In recent weeks, I have sat in on several meetings with heads of major European companies in which questions about American leadership have been raised. What's new, at least in my experience, is that the questions aren't confined to political leadership; those are perennial favorites among our European counterparts. Instead, the questions deal with issues of business leadership. They prompt the question of whether the highly-touted American style of management of the 90s is giving way to a new and different European style, just as Americans replaced Japanese management style as the sine qua non among the world's managers just a little more than a decade ago. In a word, the Europeans are acting as if they know something we in the U.S. don't.
What is it they claim to know and practice? Much of it is described in a new book by Will Hutton, titled The World We're In (Little, Brown, 2002), from which excerpts (emailed to me by a U.K. manager) were published in England's Guardian newspaper last month.
First, work less but work smarter. It's well known that the official workweek has been shortened to thirty-five hours. What has happened? Take France, for example. French productivity is up; some would claim it is now higher than the U.S., just as is productivity in The Netherlands, Belgium, and the former West Germany. For example, Volkswagen's market share is climbing even though its highly unionized, highly paid work force puts in an average workweek of 28.8 hours.
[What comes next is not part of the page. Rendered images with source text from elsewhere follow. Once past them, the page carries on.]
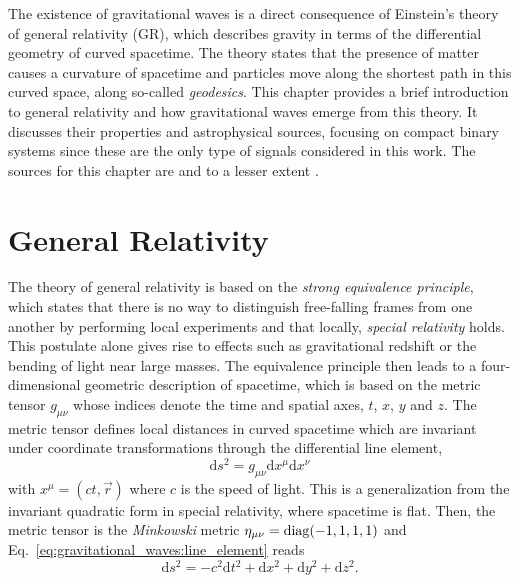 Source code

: The existence of gravitational waves is a direct consequence of Einstein's theory of general relativity (GR), which describes gravity in terms of the differential geometry of curved spacetime. The theory states that the presence of matter causes a curvature of spacetime and particles move along the shortest path in this curved space, along so-called \emph{geodesics}.
This chapter provides a brief introduction to general relativity and how gravitational waves emerge from this theory. It discusses their properties and astrophysical sources, focusing on compact binary systems since these are the only type of signals considered in this work. The sources for this chapter are \cite{10.1093/acprof:oso/9780198570745.001.0001} and to a lesser extent \cite{Carroll_2004}. 

\section{General Relativity}


The theory of general relativity is based on the \emph{strong equivalence principle}, which states that there is no way to distinguish free-falling frames from one another by performing local experiments and that locally, \emph{special relativity} holds. This postulate alone gives rise to effects such as gravitational redshift or the bending of light near large masses. The equivalence principle then leads to a four-dimensional geometric description of spacetime, which is based on the metric tensor $g_{\mu\nu}$ whose indices denote the time and spatial axes, $t$, $x$, $y$ and $z$.
The metric tensor defines local distances in curved spacetime which are invariant under coordinate transformations through the differential line element,
\begin{equation}
	\label{eq:gravitational_waves:line_element}
	\mathrm{d}s^2 = g_{\mu\nu}\mathrm{d}x^\mu\mathrm{d}x^\nu
\end{equation}
with $x^\mu = (ct, \vec{r})$ where $c$ is the speed of light.
This is a generalization from the invariant quadratic form in special relativity, where
spacetime is flat. Then, the metric tensor is the \emph{Minkowski} metric $\eta_{\mu\nu} = \diag(-1, 1, 1, 1)$ and Eq.~\ref{eq:gravitational_waves:line_element} reads 
\begin{equation}
	\mathrm{d}s^2 = -c^2\mathrm{d}t^2 + \mathrm{d}x^2 + \mathrm{d}y^2 + \mathrm{d}z^2.
\end{equation}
To this we could add a second and related practice: Balance work and personal life. Many would claim that the quality of life (bolstered even by traditional measures of standard of living) in Europe is much higher than in the U.S.
Third, to paraphrase Hutton, divert money that would otherwise be paid for management mega-salaries and mega-incentives to investments in technology. Of course, tax laws generally discourage the former in Europe anyway. But they seem to be providing the fuel to help Europeans work smarter.
Fourth, rely more heavily on operational improvements and the contributions of employees rather than mergers and acquisitions to build value. This philosophy seems to be gaining some credence in the U.S. as well, with recent research on the high proportion of U.S. merger and acquisition activity that has actually destroyed value.
Some of Hutton's examples, such as the ascendancy of Airbus vs. Boeing, will rekindle the controversy about the importance of state subsidies to each. But his arguments raise a number of useful questions. Do the Europeans have it right? In the long run, will their management philosophy produce superior results? Combining all this with what is now the world's second currency, the Euro, is the baton being passed from American to European management? What do you think?